La gente me fue contando su historia, venia del pueblo vecino, había sido un guerrero fuerte y en su altanería faltó al respeto y ultrajó a sus mayores, fue entonces que los ancianos lo maldijeron y esa maldición que incluía el rechazo de todos lo enloqueció; sentirse excluido le trastornó la mente. Era pues, según decían, un maldito y nadie tenía porque respetarlo.
Al domingo siguiente, le dije a la gente que Lesuraini era el hombre más importante del pueblo, que era Jesús que pasaba otra vez, que era uno de esos pequeños en los que Él se había quedado presente entre nosotros; y añadí que desde que Jesús subió a la cruz y se hizo maldición por nosotros ya no hay malditos y que la bendición se apoderó de todos y que lo que era con Lesuraini era con Jesús.
Y así la cosa dejo de ser asunto social y se fue volviendo problema cristológico: En esa aldea, para saber de Jesús y su misterio había que ponerle atención a Lesuraini.
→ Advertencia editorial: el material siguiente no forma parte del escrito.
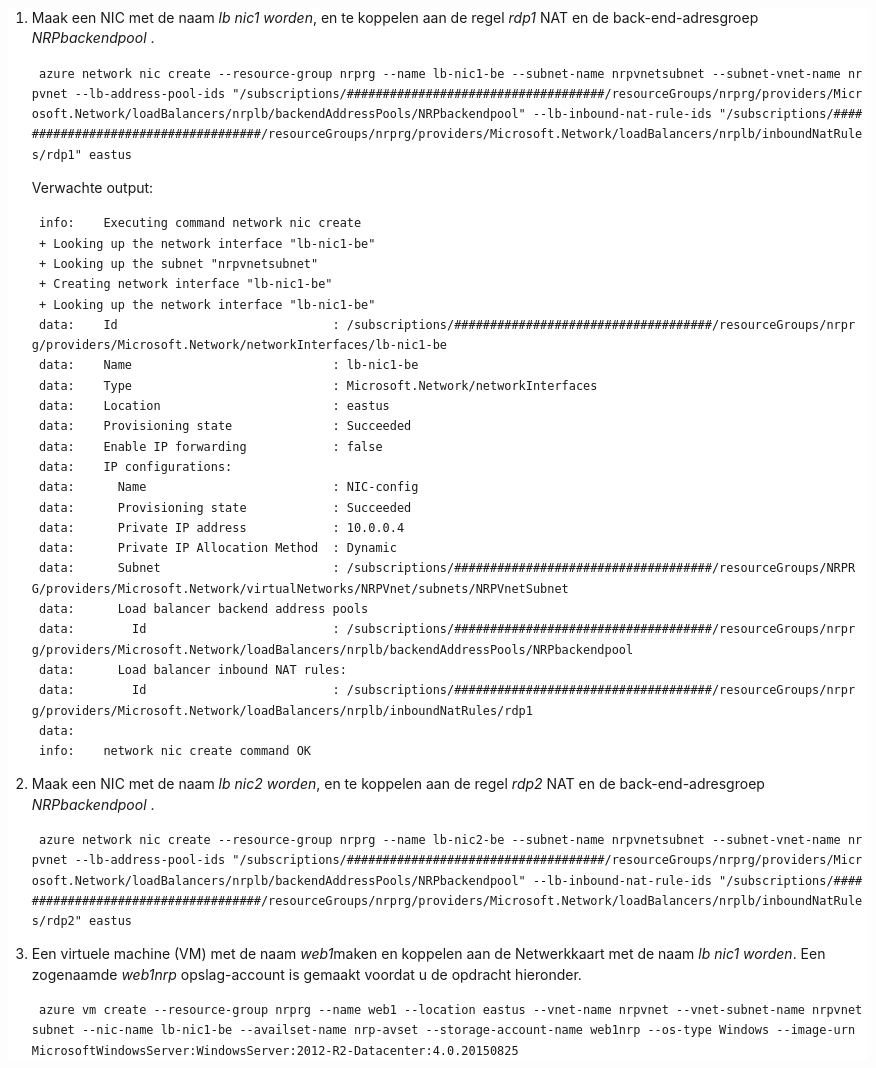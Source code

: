 1. Maak een NIC met de naam *lb nic1 worden*, en te koppelen aan de regel *rdp1* NAT en de back-end-adresgroep *NRPbackendpool* .

        azure network nic create --resource-group nrprg --name lb-nic1-be --subnet-name nrpvnetsubnet --subnet-vnet-name nrpvnet --lb-address-pool-ids "/subscriptions/####################################/resourceGroups/nrprg/providers/Microsoft.Network/loadBalancers/nrplb/backendAddressPools/NRPbackendpool" --lb-inbound-nat-rule-ids "/subscriptions/####################################/resourceGroups/nrprg/providers/Microsoft.Network/loadBalancers/nrplb/inboundNatRules/rdp1" eastus

    Verwachte output:

        info:    Executing command network nic create
        + Looking up the network interface "lb-nic1-be"
        + Looking up the subnet "nrpvnetsubnet"
        + Creating network interface "lb-nic1-be"
        + Looking up the network interface "lb-nic1-be"
        data:    Id                              : /subscriptions/####################################/resourceGroups/nrprg/providers/Microsoft.Network/networkInterfaces/lb-nic1-be
        data:    Name                            : lb-nic1-be
        data:    Type                            : Microsoft.Network/networkInterfaces
        data:    Location                        : eastus
        data:    Provisioning state              : Succeeded
        data:    Enable IP forwarding            : false
        data:    IP configurations:
        data:      Name                          : NIC-config
        data:      Provisioning state            : Succeeded
        data:      Private IP address            : 10.0.0.4
        data:      Private IP Allocation Method  : Dynamic
        data:      Subnet                        : /subscriptions/####################################/resourceGroups/NRPRG/providers/Microsoft.Network/virtualNetworks/NRPVnet/subnets/NRPVnetSubnet
        data:      Load balancer backend address pools
        data:        Id                          : /subscriptions/####################################/resourceGroups/nrprg/providers/Microsoft.Network/loadBalancers/nrplb/backendAddressPools/NRPbackendpool
        data:      Load balancer inbound NAT rules:
        data:        Id                          : /subscriptions/####################################/resourceGroups/nrprg/providers/Microsoft.Network/loadBalancers/nrplb/inboundNatRules/rdp1
        data:
        info:    network nic create command OK

2. Maak een NIC met de naam *lb nic2 worden*, en te koppelen aan de regel *rdp2* NAT en de back-end-adresgroep *NRPbackendpool* .

        azure network nic create --resource-group nrprg --name lb-nic2-be --subnet-name nrpvnetsubnet --subnet-vnet-name nrpvnet --lb-address-pool-ids "/subscriptions/####################################/resourceGroups/nrprg/providers/Microsoft.Network/loadBalancers/nrplb/backendAddressPools/NRPbackendpool" --lb-inbound-nat-rule-ids "/subscriptions/####################################/resourceGroups/nrprg/providers/Microsoft.Network/loadBalancers/nrplb/inboundNatRules/rdp2" eastus

3. Een virtuele machine (VM) met de naam *web1*maken en koppelen aan de Netwerkkaart met de naam *lb nic1 worden*. Een zogenaamde *web1nrp* opslag-account is gemaakt voordat u de opdracht hieronder.

        azure vm create --resource-group nrprg --name web1 --location eastus --vnet-name nrpvnet --vnet-subnet-name nrpvnetsubnet --nic-name lb-nic1-be --availset-name nrp-avset --storage-account-name web1nrp --os-type Windows --image-urn MicrosoftWindowsServer:WindowsServer:2012-R2-Datacenter:4.0.20150825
Si los cristianos de allí, y con nosotros todos los que se preparaban para el bautismo, seguíamos aprendiendo sobre Cristo en los manuales y catecismos, pero sin mirar a Lesuraini, sin tocar su piel, sin acogerlo, sin ocuparnos de su maldición, pues simplemente éramos traficantes de dogmas y doctrinas rancias. Lesuraini se volvió la única biografía autorizada de Jesús para nosotros y la cristología obligada. Creo que en Lodungokwe ya no podíamos entender a Dios y hablar de Dios sin tener en cuenta a Lesuraini. Es que uno como él pone en juego toda la teología.
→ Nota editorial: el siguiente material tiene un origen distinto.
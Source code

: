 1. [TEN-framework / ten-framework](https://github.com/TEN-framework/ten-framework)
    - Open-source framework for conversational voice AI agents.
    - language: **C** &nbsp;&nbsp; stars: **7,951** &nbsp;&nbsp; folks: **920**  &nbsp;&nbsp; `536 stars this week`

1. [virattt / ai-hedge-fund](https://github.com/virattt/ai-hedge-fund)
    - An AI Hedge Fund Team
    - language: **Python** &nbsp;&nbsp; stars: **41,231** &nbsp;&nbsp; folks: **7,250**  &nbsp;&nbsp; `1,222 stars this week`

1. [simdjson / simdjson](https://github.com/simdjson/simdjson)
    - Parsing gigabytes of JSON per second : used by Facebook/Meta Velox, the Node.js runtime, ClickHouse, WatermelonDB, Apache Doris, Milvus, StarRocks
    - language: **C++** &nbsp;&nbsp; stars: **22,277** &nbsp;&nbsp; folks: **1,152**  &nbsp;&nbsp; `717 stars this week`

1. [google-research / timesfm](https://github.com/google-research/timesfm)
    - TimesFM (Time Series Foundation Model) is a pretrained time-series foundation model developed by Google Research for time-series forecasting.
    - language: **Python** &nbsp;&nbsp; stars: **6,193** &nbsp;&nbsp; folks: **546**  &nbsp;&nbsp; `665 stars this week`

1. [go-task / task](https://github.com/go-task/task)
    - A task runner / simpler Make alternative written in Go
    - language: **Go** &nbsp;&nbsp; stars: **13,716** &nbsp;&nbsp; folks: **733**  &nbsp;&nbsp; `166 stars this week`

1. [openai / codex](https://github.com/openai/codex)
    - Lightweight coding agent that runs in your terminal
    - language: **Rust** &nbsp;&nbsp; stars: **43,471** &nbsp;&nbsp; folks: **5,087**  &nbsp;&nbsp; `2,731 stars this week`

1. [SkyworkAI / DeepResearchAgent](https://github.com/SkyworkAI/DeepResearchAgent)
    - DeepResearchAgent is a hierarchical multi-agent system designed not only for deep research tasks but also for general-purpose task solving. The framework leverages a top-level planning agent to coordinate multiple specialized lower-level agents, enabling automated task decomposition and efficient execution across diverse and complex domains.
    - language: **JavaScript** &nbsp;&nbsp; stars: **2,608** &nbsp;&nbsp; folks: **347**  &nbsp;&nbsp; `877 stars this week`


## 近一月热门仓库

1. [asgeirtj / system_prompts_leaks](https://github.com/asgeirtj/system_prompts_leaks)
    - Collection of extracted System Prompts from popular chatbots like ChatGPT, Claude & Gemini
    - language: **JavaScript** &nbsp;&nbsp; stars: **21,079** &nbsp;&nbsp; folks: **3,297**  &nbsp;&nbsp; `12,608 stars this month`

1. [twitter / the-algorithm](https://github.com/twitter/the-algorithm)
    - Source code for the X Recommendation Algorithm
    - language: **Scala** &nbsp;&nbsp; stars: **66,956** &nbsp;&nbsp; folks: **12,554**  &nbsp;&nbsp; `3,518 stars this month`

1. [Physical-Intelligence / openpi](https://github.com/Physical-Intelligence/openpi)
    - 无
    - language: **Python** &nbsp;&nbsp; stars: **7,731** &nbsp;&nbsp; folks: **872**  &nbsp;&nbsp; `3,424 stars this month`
Claro, una cristología muy problemática y muy incómoda, que olía muy mal, que nos dejaba sucia la casa de la misión y que al primer descuido se llevaba en sus costales todas las vasijas que teníamos en la cocina. Pero, ¿qué cristología puede ser calmada, de buen olor, aséptica y segura, si el Hijo de Dios se abajó hasta la miseria humana, y en la cruz, como lo habían dicho las profecías, parecía un gusano y no un hombre?